De aardgebonden ziel vindt haar doel en levenskracht in de zevenvoudige natuur; de onaardse ziel, de gevallen Lichtzoon zoekt zijn doel in de uitbraak der zevenvoudige gevangenis; en zo hij kennis draagt van de oplossing en de zieleverlossing, maar hij adoreert niettemin de zevenvoudige begrenzing, bewijst hij een bewuste godloochenaar te zijn, en zo kan hij satanisch worden, de saturnale vormen aanbiddende, zich amuserende met al de weerspiegelingen binnen de zevenvoudige gevangenis.
Het godsbeeld dat hij mogelijk bezit zal altijd begrensd zijn, omdat het zich gevangen gegeven heeft aan de zevenvoudige natuur.
Wij moeten God, de universaliteit, bereiken via deze beeltenissen, maar de onbegrensde rijkdom van de universele goddelijkheid vinden wij slechts wanneer de ziel haar kennis ontvouwt.
In de ziel kunnen de zeven grenzen overschreden worden, mits zij bereid is te transfigureren via de zeven herscheppingen.
Het zij de geestelijke zoeker tot troost dat zodra de eerste om-zetting voltrokken is de andere werkingen automatisch volgen.
Het gaat slechts om de eerste stap, het goede begin, "het Eerste Uur", zegt Apollonius van Tyana.
Het gaat om het tot aanschijn brengen van de eerste dag: het voortbrengen van de Mater Materiae waarbij de Geest over de wateren zweeft.
Voor hem, die het verstaan kan, is de oplossing zeer eenvoudig.

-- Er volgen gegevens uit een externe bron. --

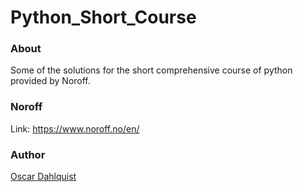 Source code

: # Python_Short_Course
### About
Some of the solutions for the short comprehensive course of python provided by Noroff.

### Noroff
Link: https://www.noroff.no/en/

### Author
[Oscar Dahlquist](https://github.com/Vattenkruka)
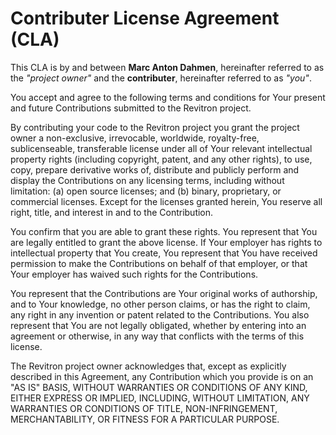 # Contributer License Agreement (CLA)

This CLA is by and between **Marc Anton Dahmen**, hereinafter referred to as the _"project owner"_ and the **contributer**, hereinafter referred to as _"you"_.

You accept and agree to the following terms and conditions for Your present and future Contributions submitted to the Revitron project.    

By contributing your code to the Revitron project you grant the project owner a non-exclusive, irrevocable, worldwide, royalty-free, sublicenseable, transferable license under all of Your relevant intellectual property rights (including copyright, patent, and any other rights), to use, copy, prepare derivative works of, distribute and publicly perform and display the Contributions on any licensing terms, including without limitation: (a) open source licenses; and (b) binary, proprietary, or commercial licenses. Except for the licenses granted herein, You reserve all right, title, and interest in and to the Contribution.

You confirm that you are able to grant these rights. You represent that You are legally entitled to grant the above license. If Your employer has rights to intellectual property that You create, You represent that You have received permission to make the Contributions on behalf of that employer, or that Your employer has waived such rights for the Contributions.

You represent that the Contributions are Your original works of authorship, and to Your knowledge, no other person claims, or has the right to claim, any right in any invention or patent related to the Contributions. You also represent that You are not legally obligated, whether by entering into an agreement or otherwise, in any way that conflicts with the terms of this license.

The Revitron project owner acknowledges that, except as explicitly described in this Agreement, any Contribution which you provide is on an "AS IS" BASIS, WITHOUT WARRANTIES OR CONDITIONS OF ANY KIND, EITHER EXPRESS OR IMPLIED, INCLUDING, WITHOUT LIMITATION, ANY WARRANTIES OR CONDITIONS OF TITLE, NON-INFRINGEMENT, MERCHANTABILITY, OR FITNESS FOR A PARTICULAR PURPOSE. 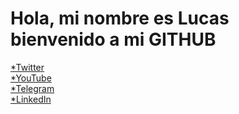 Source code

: # Hola, mi nombre es Lucas bienvenido a mi GITHUB




<a href="https://twitter.com/thewhiteh4t">*Twitter</a> <br>
<a href="https://www.youtube.com/c/thewhiteh4t">*YouTube</a> <br>
<a href="https://t.me/thewhiteh4t">*Telegram</a> <br>
<a href="https://www.linkedin.com/in/lohityapushkar">*LinkedIn</a> 
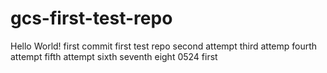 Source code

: # gcs-first-test-repo
Hello World! first commit
first test repo
second attempt
third attemp
fourth attempt
fifth attempt
sixth
seventh
eight
0524 first

















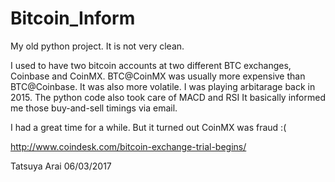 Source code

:# Bitcoin_Inform

My old python project. 
It is not very clean.

I used to have two bitcoin accounts at two different BTC exchanges, Coinbase and CoinMX. 
BTC@CoinMX was usually more expensive than BTC@Coinbase. It was also more volatile.
I was playing arbitarage back in 2015. 
The python code also took care of MACD and RSI
It basically informed me those buy-and-sell timings via email. 

I had a great time for a while. But it turned out CoinMX was fraud :(

http://www.coindesk.com/bitcoin-exchange-trial-begins/

Tatsuya Arai 06/03/2017

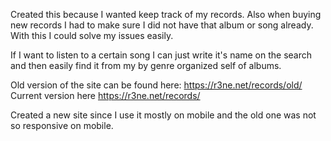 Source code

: Created this because I wanted keep track of my records. Also when buying new records I had to make sure I did not have that album or song already. With this I could solve my issues easily.

If I want to listen to a certain song I can just write it's name on the search and then easily find it from my by genre organized self of albums.

Old version of the site can be found here: https://r3ne.net/records/old/
Current version here https://r3ne.net/records/

Created a new site since I use it mostly on mobile and the old one was not so responsive on mobile.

Voor hem, die het niet verstaat is de oplossing een onoverkomelijke barricade.
Beweeg daarom niet in het egocentrische denken, noch in het egocentrische gevoelen, maar wordt gelijk de leeuwenwelp, het symbool van de persoonlijkheid, hij is dood bij de geboorte en kan slechts ontwaken door het vreselijke gebrul van zijn ouders, schrijft Paracelsus.
Luistert het ego naar het gebrul van de materie, zijn vader- moeder, dan wordt hij tot een schijnkoning, een laffe aanvaller, een heerser en een pronker.
Vergeet echter dit zinnebeeld niet: de leeuw is dood bij zijn geboorte.
Voor de Lichtzoon is dit "dode" leeuwenlichaam een tijdelijke woonplaats, en er is hem nooit opgedragen de leeuw (de persoonlijkheid) te maken tot een heerser in het tehuis van de ziel.
Hij, die nog ontkomen kan aan het leeuwengebrul der materie, hij grijpe de kans voordat de tijden zich toesluiten.